EXERCISE DETAILS.
Count lines with "yaml" below; give only the number.

RECORDS FOR THE TASK.
__________

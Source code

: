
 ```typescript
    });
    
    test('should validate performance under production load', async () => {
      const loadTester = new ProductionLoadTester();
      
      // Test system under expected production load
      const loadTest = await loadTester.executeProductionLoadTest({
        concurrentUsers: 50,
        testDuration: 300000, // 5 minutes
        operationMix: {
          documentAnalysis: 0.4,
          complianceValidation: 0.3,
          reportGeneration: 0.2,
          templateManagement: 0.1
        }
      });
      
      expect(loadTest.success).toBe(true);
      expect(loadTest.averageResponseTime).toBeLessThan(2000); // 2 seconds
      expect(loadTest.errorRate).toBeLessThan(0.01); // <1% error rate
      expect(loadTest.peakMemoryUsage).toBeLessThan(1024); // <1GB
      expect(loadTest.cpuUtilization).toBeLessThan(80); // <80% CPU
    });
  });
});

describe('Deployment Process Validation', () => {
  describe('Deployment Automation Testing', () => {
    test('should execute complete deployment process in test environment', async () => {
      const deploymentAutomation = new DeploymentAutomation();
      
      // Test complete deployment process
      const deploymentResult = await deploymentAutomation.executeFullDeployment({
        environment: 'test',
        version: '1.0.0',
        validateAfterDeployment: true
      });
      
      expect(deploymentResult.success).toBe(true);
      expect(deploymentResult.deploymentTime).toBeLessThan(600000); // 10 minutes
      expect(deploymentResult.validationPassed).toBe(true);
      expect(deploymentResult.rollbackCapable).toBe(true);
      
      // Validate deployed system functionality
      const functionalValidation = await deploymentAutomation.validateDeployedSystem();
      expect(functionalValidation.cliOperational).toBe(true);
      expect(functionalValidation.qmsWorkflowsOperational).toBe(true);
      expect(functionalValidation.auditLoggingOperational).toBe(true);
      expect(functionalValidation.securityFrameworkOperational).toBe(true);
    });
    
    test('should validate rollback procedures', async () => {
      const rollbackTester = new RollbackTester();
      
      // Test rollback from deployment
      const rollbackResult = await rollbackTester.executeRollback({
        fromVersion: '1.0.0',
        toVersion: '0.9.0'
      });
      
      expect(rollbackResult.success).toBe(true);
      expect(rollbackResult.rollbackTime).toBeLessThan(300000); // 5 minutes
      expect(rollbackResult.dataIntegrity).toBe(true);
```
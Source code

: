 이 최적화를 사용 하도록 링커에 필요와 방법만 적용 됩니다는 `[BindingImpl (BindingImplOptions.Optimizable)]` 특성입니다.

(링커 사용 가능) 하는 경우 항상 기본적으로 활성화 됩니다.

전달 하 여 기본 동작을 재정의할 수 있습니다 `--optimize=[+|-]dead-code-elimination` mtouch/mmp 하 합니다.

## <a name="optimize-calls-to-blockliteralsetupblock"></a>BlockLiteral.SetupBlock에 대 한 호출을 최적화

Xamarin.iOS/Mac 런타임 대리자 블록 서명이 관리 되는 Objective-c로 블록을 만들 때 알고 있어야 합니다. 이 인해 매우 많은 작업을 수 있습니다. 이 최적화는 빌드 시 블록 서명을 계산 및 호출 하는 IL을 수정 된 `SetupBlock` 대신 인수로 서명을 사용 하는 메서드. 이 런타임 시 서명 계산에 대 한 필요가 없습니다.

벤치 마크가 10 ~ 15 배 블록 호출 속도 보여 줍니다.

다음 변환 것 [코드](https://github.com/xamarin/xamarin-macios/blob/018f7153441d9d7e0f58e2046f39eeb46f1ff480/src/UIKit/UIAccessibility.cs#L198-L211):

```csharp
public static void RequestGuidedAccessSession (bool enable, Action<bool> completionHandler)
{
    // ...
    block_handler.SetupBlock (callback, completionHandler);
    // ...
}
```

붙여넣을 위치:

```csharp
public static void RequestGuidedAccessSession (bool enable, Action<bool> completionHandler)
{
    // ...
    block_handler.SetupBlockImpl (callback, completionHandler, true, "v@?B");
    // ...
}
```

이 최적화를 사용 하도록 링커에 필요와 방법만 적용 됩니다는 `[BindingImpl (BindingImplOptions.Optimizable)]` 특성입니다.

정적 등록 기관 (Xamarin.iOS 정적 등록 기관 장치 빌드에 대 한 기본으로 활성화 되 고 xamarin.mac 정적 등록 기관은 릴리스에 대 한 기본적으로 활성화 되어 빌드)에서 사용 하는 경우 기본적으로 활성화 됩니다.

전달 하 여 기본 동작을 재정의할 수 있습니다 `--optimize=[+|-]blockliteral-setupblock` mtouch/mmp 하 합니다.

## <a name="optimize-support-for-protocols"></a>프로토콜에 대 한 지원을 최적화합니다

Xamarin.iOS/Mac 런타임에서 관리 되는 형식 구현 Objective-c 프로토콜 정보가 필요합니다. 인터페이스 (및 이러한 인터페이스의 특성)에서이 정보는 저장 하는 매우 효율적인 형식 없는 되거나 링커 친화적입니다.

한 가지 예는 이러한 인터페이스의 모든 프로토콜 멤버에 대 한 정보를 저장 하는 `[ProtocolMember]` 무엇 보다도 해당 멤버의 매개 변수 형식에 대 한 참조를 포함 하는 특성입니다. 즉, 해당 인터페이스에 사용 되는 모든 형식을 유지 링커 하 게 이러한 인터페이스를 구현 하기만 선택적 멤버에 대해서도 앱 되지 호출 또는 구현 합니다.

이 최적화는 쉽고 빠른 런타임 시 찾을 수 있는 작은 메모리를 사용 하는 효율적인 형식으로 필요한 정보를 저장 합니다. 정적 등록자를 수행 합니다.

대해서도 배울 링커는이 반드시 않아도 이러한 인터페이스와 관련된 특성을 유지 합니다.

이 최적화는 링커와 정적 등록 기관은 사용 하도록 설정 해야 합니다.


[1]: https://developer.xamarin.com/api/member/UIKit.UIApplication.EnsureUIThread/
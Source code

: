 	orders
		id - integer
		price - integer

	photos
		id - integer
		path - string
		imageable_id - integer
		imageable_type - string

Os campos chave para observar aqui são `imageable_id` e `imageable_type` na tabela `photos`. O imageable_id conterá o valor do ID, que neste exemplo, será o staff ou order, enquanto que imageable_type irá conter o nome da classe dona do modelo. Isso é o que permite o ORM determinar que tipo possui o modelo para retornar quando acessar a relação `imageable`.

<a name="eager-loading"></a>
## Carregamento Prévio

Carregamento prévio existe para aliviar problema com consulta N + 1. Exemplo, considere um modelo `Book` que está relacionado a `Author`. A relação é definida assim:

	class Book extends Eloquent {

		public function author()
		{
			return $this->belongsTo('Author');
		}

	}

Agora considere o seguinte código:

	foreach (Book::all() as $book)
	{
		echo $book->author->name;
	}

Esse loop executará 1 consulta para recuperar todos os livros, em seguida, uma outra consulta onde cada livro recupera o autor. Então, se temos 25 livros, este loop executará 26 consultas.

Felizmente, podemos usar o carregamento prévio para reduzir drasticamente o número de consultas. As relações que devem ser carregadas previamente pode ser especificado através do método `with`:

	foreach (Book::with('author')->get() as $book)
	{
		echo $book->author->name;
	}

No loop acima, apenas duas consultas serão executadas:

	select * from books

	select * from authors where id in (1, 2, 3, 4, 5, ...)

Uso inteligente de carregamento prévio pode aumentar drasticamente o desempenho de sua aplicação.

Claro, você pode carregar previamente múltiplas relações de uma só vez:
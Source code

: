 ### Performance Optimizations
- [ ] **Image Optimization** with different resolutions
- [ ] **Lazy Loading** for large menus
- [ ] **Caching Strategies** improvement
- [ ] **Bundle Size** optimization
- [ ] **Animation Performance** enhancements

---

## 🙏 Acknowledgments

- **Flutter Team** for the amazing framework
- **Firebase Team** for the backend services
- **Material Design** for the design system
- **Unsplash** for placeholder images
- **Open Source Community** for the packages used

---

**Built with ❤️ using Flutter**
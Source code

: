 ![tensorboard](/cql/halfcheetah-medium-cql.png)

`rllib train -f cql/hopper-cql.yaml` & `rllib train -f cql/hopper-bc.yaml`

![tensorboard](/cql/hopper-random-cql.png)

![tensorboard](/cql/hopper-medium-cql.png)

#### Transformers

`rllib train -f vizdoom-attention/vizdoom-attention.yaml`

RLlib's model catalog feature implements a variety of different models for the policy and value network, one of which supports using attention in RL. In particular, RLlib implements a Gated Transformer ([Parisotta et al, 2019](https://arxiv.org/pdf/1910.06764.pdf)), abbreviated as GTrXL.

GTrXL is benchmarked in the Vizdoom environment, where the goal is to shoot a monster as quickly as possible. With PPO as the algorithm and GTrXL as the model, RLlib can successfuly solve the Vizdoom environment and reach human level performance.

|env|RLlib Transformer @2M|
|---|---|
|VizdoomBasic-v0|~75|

__________

ANSWER TO THE EXERCISE.
2